Summer Employment: Inshore Rescue Boat Student Program

  • Location: Maritime Region
  • Deadline: January 3, 2021 at 11:59 pm

Inshore Rescue Boat student program

The Canadian Coast Guard hires and trains candidates each summer to become members of an Inshore Rescue Boat crew.

Selected candidates are trained in search and rescue operations. When they successfully complete their training we assign them as crew members to Inshore Rescue Boat stations.

The Inshore Rescue Boat service was started in the 1970’s as part of Canada’s Career Oriented Summer Employment Program, which became the Federal Student Work Experience Program. In 2013, the Canadian Coast Guard partnered with the Royal Canadian Navy to allow reserve-force Naval personnel to be assigned to the Inshore Rescue Boat, as part of their training and development.

Stations in the Maritimes sector are located in:

  • Pictou
  • Halifax
  • Shediac
  • Saint John
  • Mahone Bay
  • Charlottetown

Student training takes place at the Bedford Institute of Oceanography in Dartmouth, NS.

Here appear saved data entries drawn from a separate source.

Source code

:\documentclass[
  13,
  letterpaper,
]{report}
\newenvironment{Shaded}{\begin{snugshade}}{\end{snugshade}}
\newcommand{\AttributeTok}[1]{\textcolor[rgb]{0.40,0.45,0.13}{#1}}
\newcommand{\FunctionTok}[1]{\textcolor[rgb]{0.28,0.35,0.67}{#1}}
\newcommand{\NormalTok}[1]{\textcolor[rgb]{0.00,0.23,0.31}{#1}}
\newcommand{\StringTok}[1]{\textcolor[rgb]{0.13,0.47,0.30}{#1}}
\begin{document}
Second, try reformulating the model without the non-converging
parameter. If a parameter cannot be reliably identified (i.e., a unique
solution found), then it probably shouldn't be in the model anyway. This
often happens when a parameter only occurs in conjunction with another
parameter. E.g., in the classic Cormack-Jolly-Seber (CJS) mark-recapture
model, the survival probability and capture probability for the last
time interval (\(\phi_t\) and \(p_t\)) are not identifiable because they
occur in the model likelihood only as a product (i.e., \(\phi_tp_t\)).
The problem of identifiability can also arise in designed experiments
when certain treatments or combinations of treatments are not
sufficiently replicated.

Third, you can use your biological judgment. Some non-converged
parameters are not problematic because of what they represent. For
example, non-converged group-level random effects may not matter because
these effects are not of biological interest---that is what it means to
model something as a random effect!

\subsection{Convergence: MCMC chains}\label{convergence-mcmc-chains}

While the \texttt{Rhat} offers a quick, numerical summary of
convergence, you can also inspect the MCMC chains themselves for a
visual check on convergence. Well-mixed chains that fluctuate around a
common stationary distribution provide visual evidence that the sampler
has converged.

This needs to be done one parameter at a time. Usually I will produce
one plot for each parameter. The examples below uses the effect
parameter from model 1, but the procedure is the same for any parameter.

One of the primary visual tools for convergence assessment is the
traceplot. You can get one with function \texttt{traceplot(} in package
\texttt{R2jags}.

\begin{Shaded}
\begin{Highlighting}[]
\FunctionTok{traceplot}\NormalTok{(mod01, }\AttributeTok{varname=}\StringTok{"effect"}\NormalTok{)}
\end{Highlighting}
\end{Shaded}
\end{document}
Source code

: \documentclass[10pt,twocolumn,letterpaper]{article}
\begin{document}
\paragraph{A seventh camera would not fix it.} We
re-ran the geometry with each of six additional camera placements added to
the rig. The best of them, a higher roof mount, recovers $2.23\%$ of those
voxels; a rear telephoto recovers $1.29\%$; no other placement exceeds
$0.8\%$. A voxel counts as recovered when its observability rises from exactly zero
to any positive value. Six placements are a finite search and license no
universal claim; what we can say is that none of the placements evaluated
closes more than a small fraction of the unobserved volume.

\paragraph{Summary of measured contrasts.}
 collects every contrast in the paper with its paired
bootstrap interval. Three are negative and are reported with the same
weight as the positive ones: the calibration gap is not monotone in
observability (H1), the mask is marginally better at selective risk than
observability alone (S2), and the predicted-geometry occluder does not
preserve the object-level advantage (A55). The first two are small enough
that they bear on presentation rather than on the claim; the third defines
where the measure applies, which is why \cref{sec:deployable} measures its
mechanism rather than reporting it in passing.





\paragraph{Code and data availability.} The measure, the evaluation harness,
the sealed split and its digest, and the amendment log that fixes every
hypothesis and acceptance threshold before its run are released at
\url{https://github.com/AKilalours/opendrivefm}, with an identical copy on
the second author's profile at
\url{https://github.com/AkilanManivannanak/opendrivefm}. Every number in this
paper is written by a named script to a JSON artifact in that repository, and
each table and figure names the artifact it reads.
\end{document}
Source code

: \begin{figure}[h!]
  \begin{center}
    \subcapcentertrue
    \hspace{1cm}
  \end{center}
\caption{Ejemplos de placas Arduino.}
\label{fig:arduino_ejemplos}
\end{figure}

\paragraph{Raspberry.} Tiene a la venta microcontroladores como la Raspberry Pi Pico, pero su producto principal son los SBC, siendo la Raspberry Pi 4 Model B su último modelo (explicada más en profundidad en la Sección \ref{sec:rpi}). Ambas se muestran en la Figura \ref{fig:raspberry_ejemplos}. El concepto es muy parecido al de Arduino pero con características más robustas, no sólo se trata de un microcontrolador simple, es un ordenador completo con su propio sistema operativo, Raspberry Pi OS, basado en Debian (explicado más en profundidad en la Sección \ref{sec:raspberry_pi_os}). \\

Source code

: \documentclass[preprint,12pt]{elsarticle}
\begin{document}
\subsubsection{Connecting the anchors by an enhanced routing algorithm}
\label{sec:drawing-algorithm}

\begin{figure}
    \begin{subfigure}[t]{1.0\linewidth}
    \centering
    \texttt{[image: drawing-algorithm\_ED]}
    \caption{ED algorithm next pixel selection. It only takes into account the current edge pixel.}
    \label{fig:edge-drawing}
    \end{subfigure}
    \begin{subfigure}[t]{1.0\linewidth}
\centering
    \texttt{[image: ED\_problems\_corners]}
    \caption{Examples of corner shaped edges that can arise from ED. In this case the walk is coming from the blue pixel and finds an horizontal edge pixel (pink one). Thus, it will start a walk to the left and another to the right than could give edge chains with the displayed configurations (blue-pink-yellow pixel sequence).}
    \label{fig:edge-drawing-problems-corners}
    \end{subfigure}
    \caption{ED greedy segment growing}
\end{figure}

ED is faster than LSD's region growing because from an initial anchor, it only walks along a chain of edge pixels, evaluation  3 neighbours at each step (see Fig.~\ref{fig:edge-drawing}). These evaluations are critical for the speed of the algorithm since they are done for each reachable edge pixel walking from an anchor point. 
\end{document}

Responsibilities and duties

As part of a crew, participants will respond and provide assistance to mariners in distress or need of assistance, including:

  • vessels that are:
    • on fire
    • disabled
    • aground
    • capsized
    • broken down
    • lost in the fog
    • taking on water
  • person overboard
  • medical emergencies

Inshore Rescue Boat crews also provide public education on boating safety topics, such as:

  • hypothermia
  • rules of navigation
  • personal watercraft use
  • personal floatation devices
  • pleasure craft courtesy checks
  • boating restrictions and regulations
  • required safety equipment aboard a vessel
  • proposed changes to the required equipment

Normally, each station is staffed with 2 teams made up of 1 coxswain in charge and 2 crew members.

Training, pay and hours of work

Inshore Rescue Boat training lasts 16 days and begins shortly after the end of the school year. Topics include:

  • seamanship
  • boat handling
  • local coastal navigation
  • search and rescue operations, such as:
    • communications
    • search techniques

Pay during training

Students are paid during training. Information about accommodations during training will be provided by regional coast guard staff during the interview process.

Hours of work

Search and rescue operations can occur at any time of the day or night, during all types of weather and sea conditions.

Inshore Rescue Boat coordinators schedule crew members using a 46.6-hour averaging work system. Participants will work a 14-day cycle, consisting of 2 weeks of work followed by 2 weeks off.